La Grande Galerie du Mobilier national présente, jusqu’au 26 juillet prochain, une éblouissante exposition intitulée : Sèvres, une passion Rothschild. De la villa Ephrussi à Paris. Eblouissante par la qualité des pièces exposées. Passionnante également, car elle est intimement liée à une famille dont le nom est resté synonyme de richesse infinie, les Rothschild. A la fin du XVIIIe siècle, Mayer Amschel Rothschild, commerçant du ghetto juif de Francfort, envoie ses cinq fils s’installer dans de grandes villes européennes : Londres, Naples, Paris, Vienne, tandis que le dernier demeure à Francfort. Par les liens qu’ils entretiennent au sein d’une Europe bouleversée par les guerres napoléoniennes, les frères Rothschild amassent rapidement des fortunes considérables. Leur rôle de banquier et leur richesse leur assurent une ascension sociale fulgurante, les mettant au contact des dirigeants et des plus fortunés. Très vite, ils acquièrent des objets précieux et des œuvres d’art qui renforcent leur prestige naissant. Mais ils sont également des amateurs avertis, au goût indéniable.

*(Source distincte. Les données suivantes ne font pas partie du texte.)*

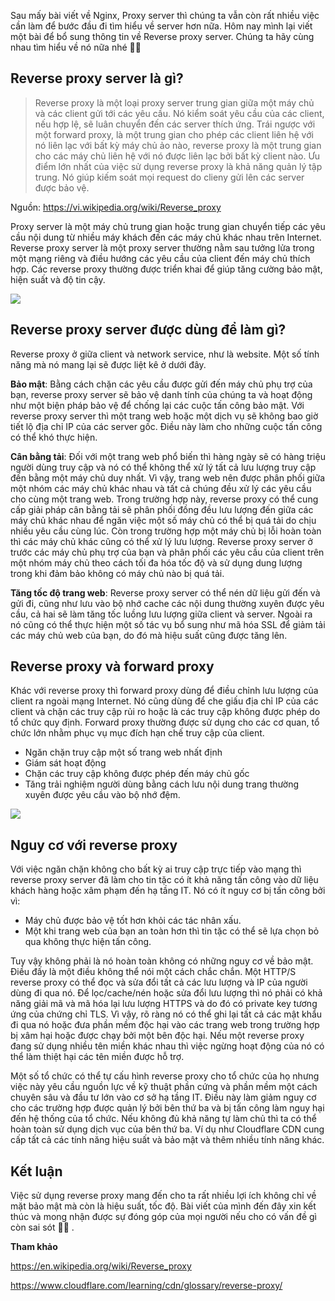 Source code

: Sau mấy bài viết về Nginx, Proxy server thì chúng ta vẫn còn rất nhiều việc cần làm để bước đầu đi tìm hiểu về server hơn nữa. Hôm nay mình lại viết một bài để bổ sung thông tin về Reverse proxy server. Chúng ta hãy cùng nhau tìm hiểu về nó nữa nhé :running_woman: 

## Reverse proxy server là gì?

> Reverse proxy là một loại proxy server trung gian giữa một máy chủ và các client gửi tới các yêu cầu. Nó kiểm soát yêu cầu của các client, nếu hợp lệ, sẽ luân chuyển đến các server thích ứng. Trái ngược với một forward proxy, là một trung gian cho phép các client liên hệ với nó liên lạc với bất kỳ máy chủ ảo nào, reverse proxy là một trung gian cho các máy chủ liên hệ với nó được liên lạc bởi bất kỳ client nào. Ưu điểm lớn nhất của việc sử dụng reverse proxy là khả năng quản lý tập trung. Nó giúp kiếm soát mọi request do clieny gửi lên các server được bảo vệ.

Nguồn: https://vi.wikipedia.org/wiki/Reverse_proxy

Proxy server là một máy chủ trung gian hoặc trung gian chuyển tiếp các yêu cầu nội dung từ nhiều máy khách đến các máy chủ khác nhau trên Internet. Reverse proxy server là một proxy server thường nằm sau tưởng lửa trong một mạng riêng và điều hướng các yêu cầu của client đến máy chủ thích hợp. Các reverse proxy thường được triển khai để giúp tăng cường bảo mật, hiện suất và độ tin cậy. 

![](https://images.viblo.asia/ef40197e-ab26-4da5-81d2-759a4508d7e3.PNG)

## Reverse proxy server được dùng để làm gì?
Reverse proxy ở giữa client và network service, như là website. Một số tính năng mà nó mang lại sẽ được liệt kê ở dưới đây.

**Bảo mật**: Bằng cách chặn các yêu cầu được gửi đến máy chủ phụ trợ của bạn, reverse proxy server sẽ bảo vệ danh tính của chúng ta và hoạt động như một biện pháp bảo vệ để chống lại các cuộc tấn công bảo mật. Với reverse proxy server thì một trang web hoặc một dịch vụ sẽ không bao giờ tiết lộ địa chỉ IP của các server gốc. Điều này làm cho những cuộc tấn công có thể khó thực hiện. 

**Cân bằng tải**: Đối với một trang web phổ biến thì hàng ngày sẽ có hàng triệu người dùng truy cập và nó có thể không thể xử lý tất cả lưu lượng truy cập đến bằng một máy chủ duy nhất. Vì vậy, trang web nên được phân phối giữa một nhóm các máy chủ khác nhau và tất cả chúng đều xử lý các yêu cầu cho cùng một trang web. Trong trường hợp này, reverse proxy có thể cung cấp giải pháp cân bằng tải sẽ phân phối đồng đều lưu lượng đến giữa các máy chủ khác nhau để ngăn việc một số máy chủ có thể bị quá tải do chịu nhiều yêu cầu cùng lúc. Còn trong trường hợp một máy chủ bị lỗi hoàn toàn thì các máy chủ khác cũng có thể xử lý lưu lượng. Reverse proxy server ở trước các máy chủ phụ trợ của bạn và phân phối các yêu cầu của client trên một nhóm máy chủ theo cách tối đa hóa tốc độ và sử dụng dung lượng trong khi đảm bảo không có máy chủ nào bị quá tải. 

**Tăng tốc độ trang web**: Reverse proxy server có thể nén dữ liệu gửi đến và gửi đi, cũng như lưu vào bộ nhớ cache các nội dung thường xuyên được yêu cầu, cả hai sẽ làm tăng tốc luồng lưu lượng giữa client và server. Ngoài ra nó cũng có thể thực hiện một số tác vụ bổ sung như mã hóa SSL để giảm tải các máy chủ web của bạn, do đó mà hiệu suất cũng được tăng lên. 

## Reverse proxy và forward proxy
Khác với reverse proxy thì forward proxy dùng để điều chỉnh lưu lượng của client ra ngoài mạng Internet. Nó cũng dùng để che giấu địa chỉ IP của các client và chặn các truy cập rủi ro hoặc là các truy cập không được phép do tổ chức quy định. Forward proxy thường được sử dụng cho các cơ quan, tổ chức lớn nhằm phục vụ mục đích hạn chế truy cập của client.
 * Ngăn chặn truy cập một số trang web nhất định
 * Giám sát hoạt động
 * Chặn các truy cập không được phép đến máy chủ gốc
 * Tăng trải nghiệm người dùng bằng cách lưu nội dung trang thường xuyên được yêu cầu vào bộ nhớ đệm.

![](https://images.viblo.asia/5e329850-cfb4-461f-bacb-0da158c5dbe8.PNG)

## Nguy cơ với reverse proxy
Với việc ngăn chặn không cho bất kỳ ai truy cập trực tiếp vào mạng thì reverse proxy server đã làm cho tin tặc có ít khả năng tấn công vào dữ liệu khách hàng hoặc xâm phạm đến hạ tầng IT. Nó có ít nguy cơ bị tấn công bởi vì:
* Máy chủ được bảo vệ tốt hơn khỏi các tác nhân xấu.
* Một khi trang web của bạn an toàn hơn thì tin tặc có thể sẽ lựa chọn bỏ qua không thực hiện tấn công.

Tuy vậy không phải là nó hoàn toàn không có những nguy cơ về bảo mật. Điều đấy là một điều không thể nói một cách chắc chắn. Một HTTP/S reverse proxy có thể đọc và sửa đổi tất cả các lưu lượng và IP của người dùng đi qua nó. Để lọc/cache/nén hoặc sửa đổi lưu lượng thì nó phải có khả năng giải mã và mã hóa lại lưu lượng HTTPS và do đó có private key tương ứng của chứng chỉ TLS. Vì vậy, rõ ràng nó có thể ghi lại tất cả các mật khẩu đi qua nó hoặc đưa phần mềm độc hại vào các trang web trong trường hợp bị xâm hại hoặc được chạy bởi một bên độc hại. Nếu một reverse proxy đang sử dụng nhiều tên miền khác nhau thì việc ngừng hoạt động của nó có thể làm thiệt hại các tên miền được hỗ trợ.

Một số tổ chức có thể tự cấu hình reverse proxy cho tổ chức của họ nhưng việc này yêu cầu nguồn lực về kỹ thuật phần cứng và phần mềm một cách chuyên sâu và đầu tư lớn vào cơ sở hạ tầng IT. Điều này làm giảm nguy cơ cho các trường hợp được quản lý bởi bên thứ ba và bị tấn công làm nguy hại đến hệ thống của tổ chức. Nếu không đủ khả năng tự làm chủ thì ta có thể hoàn toàn sử dụng dịch vục của bên thứ ba. Ví dụ như Cloudflare CDN cung cấp tất cả các tính năng hiệu suất và bảo mật và thêm nhiều tính năng khác.

## Kết luận
Việc sử dụng reverse proxy mang đến cho ta rất nhiều lợi ích không chỉ về mặt bảo mật mà còn là hiệu suất, tốc độ. Bài viết của mình đến đây xin kết thúc và mong nhận được sự đóng góp của mọi người nếu cho có vấn đề gì còn sai sót :bowing_woman: .

**Tham khảo**

https://en.wikipedia.org/wiki/Reverse_proxy

https://www.cloudflare.com/learning/cdn/glossary/reverse-proxy/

Leur rôle envers les porcelaines de Sèvres s’avère toutefois particulier. Les événements révolutionnaires ont dispersé des milliers de pièces crées par la manufacture avant 1789, qu’elles aient été emportées par les aristocrates émigrés ou proviennent des collections royales revendues pour soutenir l’effort de guerre. Les plus belles pièces suscitèrent quelque intérêt en Europe, notamment en Angleterre où le futur roi George IV en acquit de nombreuses. En France, l’intérêt pour cette production ne reviendra que vers 1820. Mais en quelques décennies la valeur des porcelaines de Sèvres du XVIIIe siècle atteint des sommets sur le marché de l’art européen ; principalement grâce aux enchères de la famille Rothschild, dont les membres rivalisent régulièrement pour acquérir les mêmes pièces prestigieuses. Le développement des salles des ventes apporte à ces acquisitions une notoriété auprès du grand public.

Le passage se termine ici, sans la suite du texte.